Mas a procura de arranjos entre Estados-nações europeus concertando, pelas relações económicas, o referido antagonismo que até estaria na origem de guerras euro-fratricidas não nasce numa qualquer cabeça iluminada, como de Schuman ou Monnet, até porque, já antes, a reconfiguração e ruptura de alguns desses Estados com o sistema capitalista levara, em 1949, à experiência de articulação de economias planificadas, no quadro do Conselho de Entre-ajuda Económica, CAME ou Comecon. Aliás, nesta busca de origens, há que referir o BENELUX como experiência pioneira em vários sentidos.
Voltando a Abel Salazar (e a 1942), pode-se parafraseá-lo ao dizer que o «problema económico, como o político e o social, da actual Europa (relembro: de há mais de anos), não será resolvido pelas teorias dos homens, sejam eles quais forem, mas pelo próprio jogo mecanóide das forças históricas, segundo as leis da sucessão e articulação de sistemas (ao que chamaria materialismo histórico). Não será resolvido, a curto prazo, por decretos, mas num longo período de séculos, pelos conflitos de forças e suas resultantes.

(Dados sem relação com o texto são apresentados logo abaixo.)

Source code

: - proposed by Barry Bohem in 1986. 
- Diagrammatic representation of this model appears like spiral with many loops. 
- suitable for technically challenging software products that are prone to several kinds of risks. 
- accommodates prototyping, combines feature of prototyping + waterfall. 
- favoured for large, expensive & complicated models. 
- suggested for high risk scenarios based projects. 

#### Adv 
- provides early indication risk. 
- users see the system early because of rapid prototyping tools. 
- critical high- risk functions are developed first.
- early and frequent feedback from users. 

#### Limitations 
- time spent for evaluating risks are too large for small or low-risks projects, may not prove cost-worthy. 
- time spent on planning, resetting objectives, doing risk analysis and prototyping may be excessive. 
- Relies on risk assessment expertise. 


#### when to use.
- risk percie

Mas a acção dos homens, mesmo a utopia, integram-se precisamente nestes conflitos, e, desta forma, ela é eficiente, mesmo nas suas formas mais utópicas.»

Esse “jogo mecanóide” das forças históricas que, por minha conta e risco, traduziria em relação de forças numa luta de classes, levou ao caminho percorrido desde o Tratado de Roma ao Acto Único, a Maastrich e à confusão que se lhe seguiu na busca de formas institucionais de federalizar sem baptizar o que se procurava fazer nascer, constitucionalmente entre uma federação de Estados e um Estado federado, um directório a dois ou reduzido a um por fraqueza do outro. União aduaneira, alargamentos, mercado interno (com a libertina circulação de capitais), moeda única e banco central europeu, instrumento e instituição ademocráticos, são, para dizer à maneira portuguesa, carros à frente dos bois para servir objectivos de classe travestidos de cooperação/federalismo, tentando sempre avançar mais que a relação de forças permite, ou aparenta e se força a permitir. Porque, no referido como jogo mecanóide, há o outro lado, o lado de quem está na outra ponta da corda esticada até mais não, e esse outro lado conterá o sentido da História, talvez a utopia, mas com base no estudo da evolução e do progresso no sentido da humanização das relações humanas.
E ele é o da solidariedade entre o que se foi tornando sempre mais interdependente mas também assimétrica, por vezes até ao limite da assimetria e das desigualdades. Ele é o da solidariedade que seja outro nome da cooperação. Ele é o da paz entre povos soberanos, nas formas que cada um encontre para materializar séculos de convivências locais, enraizadamente locais, como tal organizados, respeitando culturas, latitudes, climas, oro e hidrografias mas sem fronteiras ou muros.
O nosso contemporâneo papel na História que se perde nos tempos do antes e dos que estão para vir, será talvez o de dar um contributo importante – porque não dizer decisivo?... se todos o são! –, nesta encruzilhada a que nos trouxe o caminho percorrido.»